For manufacturers of finished leather hides and products, leather utilization poses significant challenges from business, environmental, and social perspectives. Increasing the utilization of finished leather hides before the cutting process can lead to cost savings, reduced leather waste, decreased inventory requirements, and a lower demand for animal hides. According to the Food and Agriculture Organization of the United Nations (FAO), this high consumption of genuine leather contributes to the death of about 1 billion animals annually worldwide [
4].
Leather utilization rates for finished leather vary based on the type of animal hide used and the specific industry or product. This paper focuses on optimizing the defect detection, classification, and segmentation of finished cowhide leather in the automotive industry, which is 17% of the global market for genuine leather products. We conducted research on automotive interior suppliers operating in Serbia. In total, 12 international companies that supply industrial leather have been surveyed: YanFeng (3), Adient (2), Magna (2), Grammer (1), AutoStop Interiors (2), SMP (1), and Passubio SPA (1).

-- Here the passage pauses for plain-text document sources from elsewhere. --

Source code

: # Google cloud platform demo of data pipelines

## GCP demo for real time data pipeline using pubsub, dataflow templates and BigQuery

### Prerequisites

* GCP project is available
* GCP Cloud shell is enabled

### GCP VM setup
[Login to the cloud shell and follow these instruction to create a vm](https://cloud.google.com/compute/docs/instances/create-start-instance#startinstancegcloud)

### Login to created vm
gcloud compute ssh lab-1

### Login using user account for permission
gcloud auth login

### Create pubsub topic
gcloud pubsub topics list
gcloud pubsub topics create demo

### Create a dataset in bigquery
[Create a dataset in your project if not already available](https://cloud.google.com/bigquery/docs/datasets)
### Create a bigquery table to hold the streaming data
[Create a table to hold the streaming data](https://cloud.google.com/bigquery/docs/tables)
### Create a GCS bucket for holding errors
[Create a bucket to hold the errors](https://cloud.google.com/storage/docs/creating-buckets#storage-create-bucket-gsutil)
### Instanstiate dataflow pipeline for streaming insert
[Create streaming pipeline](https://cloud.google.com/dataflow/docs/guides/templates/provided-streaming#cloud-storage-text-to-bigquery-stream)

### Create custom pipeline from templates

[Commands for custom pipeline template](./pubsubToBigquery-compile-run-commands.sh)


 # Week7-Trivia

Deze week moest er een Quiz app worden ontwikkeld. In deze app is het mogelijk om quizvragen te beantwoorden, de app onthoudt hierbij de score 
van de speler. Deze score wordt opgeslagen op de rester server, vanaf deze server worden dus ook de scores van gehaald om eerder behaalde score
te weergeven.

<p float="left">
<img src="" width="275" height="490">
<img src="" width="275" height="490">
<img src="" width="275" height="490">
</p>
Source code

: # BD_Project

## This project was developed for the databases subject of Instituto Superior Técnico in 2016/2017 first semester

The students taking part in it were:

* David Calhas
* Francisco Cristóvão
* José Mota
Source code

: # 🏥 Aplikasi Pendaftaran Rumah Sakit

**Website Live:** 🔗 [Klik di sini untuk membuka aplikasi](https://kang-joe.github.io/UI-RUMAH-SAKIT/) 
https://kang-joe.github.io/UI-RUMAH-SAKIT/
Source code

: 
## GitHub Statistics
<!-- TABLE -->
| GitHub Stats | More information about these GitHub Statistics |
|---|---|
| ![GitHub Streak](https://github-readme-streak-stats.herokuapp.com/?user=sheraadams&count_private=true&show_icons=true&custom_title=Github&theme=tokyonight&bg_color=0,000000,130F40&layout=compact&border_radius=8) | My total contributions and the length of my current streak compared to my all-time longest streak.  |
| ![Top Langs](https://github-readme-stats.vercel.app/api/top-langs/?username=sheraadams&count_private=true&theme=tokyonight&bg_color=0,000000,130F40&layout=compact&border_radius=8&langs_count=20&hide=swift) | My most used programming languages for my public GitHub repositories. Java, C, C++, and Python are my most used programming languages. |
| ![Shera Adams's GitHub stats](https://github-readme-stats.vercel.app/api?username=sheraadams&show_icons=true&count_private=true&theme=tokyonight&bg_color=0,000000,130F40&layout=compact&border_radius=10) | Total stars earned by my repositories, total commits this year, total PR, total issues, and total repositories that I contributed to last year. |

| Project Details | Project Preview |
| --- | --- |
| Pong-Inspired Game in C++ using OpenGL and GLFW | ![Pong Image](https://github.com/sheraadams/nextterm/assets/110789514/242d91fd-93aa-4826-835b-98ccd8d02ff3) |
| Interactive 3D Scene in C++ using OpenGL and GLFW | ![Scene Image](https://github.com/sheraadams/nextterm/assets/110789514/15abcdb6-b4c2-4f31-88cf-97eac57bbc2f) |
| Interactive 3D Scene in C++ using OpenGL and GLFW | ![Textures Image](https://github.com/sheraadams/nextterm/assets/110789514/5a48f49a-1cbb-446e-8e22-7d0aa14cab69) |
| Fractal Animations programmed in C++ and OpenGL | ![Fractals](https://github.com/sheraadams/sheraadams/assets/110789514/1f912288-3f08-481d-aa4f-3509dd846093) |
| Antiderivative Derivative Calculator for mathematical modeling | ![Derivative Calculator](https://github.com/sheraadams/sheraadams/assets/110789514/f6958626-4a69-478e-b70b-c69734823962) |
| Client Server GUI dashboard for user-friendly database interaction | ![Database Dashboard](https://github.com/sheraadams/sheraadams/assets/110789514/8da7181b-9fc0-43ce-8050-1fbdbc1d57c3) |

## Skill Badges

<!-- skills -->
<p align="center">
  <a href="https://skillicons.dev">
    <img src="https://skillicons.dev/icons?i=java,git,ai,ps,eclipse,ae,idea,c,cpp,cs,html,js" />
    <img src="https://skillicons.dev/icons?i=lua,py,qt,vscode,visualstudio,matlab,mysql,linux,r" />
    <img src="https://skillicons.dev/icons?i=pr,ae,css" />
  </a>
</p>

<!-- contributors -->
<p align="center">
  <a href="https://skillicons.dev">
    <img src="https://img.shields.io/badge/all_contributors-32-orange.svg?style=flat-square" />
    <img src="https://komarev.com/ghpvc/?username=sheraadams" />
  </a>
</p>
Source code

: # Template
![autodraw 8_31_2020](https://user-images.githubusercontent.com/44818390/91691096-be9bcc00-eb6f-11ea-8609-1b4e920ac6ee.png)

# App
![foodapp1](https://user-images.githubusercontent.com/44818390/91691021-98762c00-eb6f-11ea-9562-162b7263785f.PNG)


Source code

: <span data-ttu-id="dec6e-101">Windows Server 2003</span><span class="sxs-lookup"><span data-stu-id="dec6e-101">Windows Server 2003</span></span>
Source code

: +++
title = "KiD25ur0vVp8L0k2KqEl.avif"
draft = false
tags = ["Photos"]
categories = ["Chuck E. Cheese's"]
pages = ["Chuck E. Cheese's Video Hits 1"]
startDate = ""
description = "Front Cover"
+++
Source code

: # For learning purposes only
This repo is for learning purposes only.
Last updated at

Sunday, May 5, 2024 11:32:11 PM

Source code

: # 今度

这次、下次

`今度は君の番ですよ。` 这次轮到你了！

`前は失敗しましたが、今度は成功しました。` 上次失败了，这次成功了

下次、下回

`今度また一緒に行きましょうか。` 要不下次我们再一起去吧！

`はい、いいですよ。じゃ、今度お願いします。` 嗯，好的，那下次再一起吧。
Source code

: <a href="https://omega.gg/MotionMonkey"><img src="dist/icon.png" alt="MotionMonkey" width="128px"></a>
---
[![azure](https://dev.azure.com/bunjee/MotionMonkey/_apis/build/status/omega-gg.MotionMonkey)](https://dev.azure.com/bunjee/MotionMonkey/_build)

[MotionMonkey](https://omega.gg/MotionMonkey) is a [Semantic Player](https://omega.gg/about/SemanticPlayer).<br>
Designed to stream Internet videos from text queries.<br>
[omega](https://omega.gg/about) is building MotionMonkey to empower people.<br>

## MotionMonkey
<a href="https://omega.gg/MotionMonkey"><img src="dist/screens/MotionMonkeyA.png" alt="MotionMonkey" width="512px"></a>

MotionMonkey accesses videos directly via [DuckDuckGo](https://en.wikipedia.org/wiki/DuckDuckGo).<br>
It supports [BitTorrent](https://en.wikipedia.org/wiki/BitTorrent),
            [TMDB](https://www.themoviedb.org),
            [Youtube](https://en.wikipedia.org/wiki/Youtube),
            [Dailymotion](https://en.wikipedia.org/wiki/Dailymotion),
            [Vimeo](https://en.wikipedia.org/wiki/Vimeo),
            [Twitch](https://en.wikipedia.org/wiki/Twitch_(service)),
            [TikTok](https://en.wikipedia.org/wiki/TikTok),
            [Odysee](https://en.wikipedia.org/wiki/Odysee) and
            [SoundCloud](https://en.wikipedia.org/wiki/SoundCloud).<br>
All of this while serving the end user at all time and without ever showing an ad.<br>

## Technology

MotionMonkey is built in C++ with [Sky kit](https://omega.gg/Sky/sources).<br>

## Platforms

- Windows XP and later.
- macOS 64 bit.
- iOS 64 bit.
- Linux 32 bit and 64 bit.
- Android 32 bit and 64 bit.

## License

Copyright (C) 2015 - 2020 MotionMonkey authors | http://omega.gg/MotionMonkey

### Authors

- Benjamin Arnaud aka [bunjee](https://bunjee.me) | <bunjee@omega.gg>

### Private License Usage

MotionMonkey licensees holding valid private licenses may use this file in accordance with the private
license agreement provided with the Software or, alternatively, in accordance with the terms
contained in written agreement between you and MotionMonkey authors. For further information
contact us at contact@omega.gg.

Key findings relevant to this study indicate that the accuracy rate of quality inspection operators for finished leather hides ranges between 70% and 85%, directly affecting the leather utilization rate, which varies from 50% to 85%. Scrap rates following the cutting process range from 1.5% to 10%, while customer complaints are between 0.5% and 3%. Customer complaints and scrap rates further reduce utilization by an additional 6–10% due to losses in the optimization of post-processing leather hides or recalculations in the automatic pattern nesting for leather. The total number of finished leather hides cut daily by these companies ranges between 120 and 350. The average weight of a leather hide is around 25 kg, and the average purchase price is approximately 35 EUR per hide. Considering all these factors, the result is concerning: each of the surveyed companies produces approximately 3400 kg of leather waste daily, amounting to a loss of around 4700 EUR per day. The cause of such a poor process performance is the human factor and the inability to conduct a consistent inspection of industrial leather.
A comprehensive review [
5] of over 100 scientific papers highlights the evolution of defect detection and classification methods for industrial leather, ranging from traditional image-processing to state-of-the-art deep-learning approaches. While methods such as Mask R-CNN and U-Net have demonstrated reasonable accuracy, challenges persist in detecting subtle or complex defects [
6,
7,
8]. Recent advancements, particularly YOLO-based models, have emerged as the preferred solution for their superior speed and accuracy in real-time scenarios [
9,
10]. However, a gap remains in addressing defects on the flesh side of leather—a critical area this study focuses on, introducing a dual-side analysis approach that significantly enhances detection performance. The methods applied for defect detection and classification on finished leather include the following [
5]:
Traditional image-processing methods achieved an accuracy range of 70% to 85%;
Machine-learning-based methods reported accuracies ranging from 80% to 90%;
Deep-learning approaches demonstrated higher accuracy levels, often exceeding 90%.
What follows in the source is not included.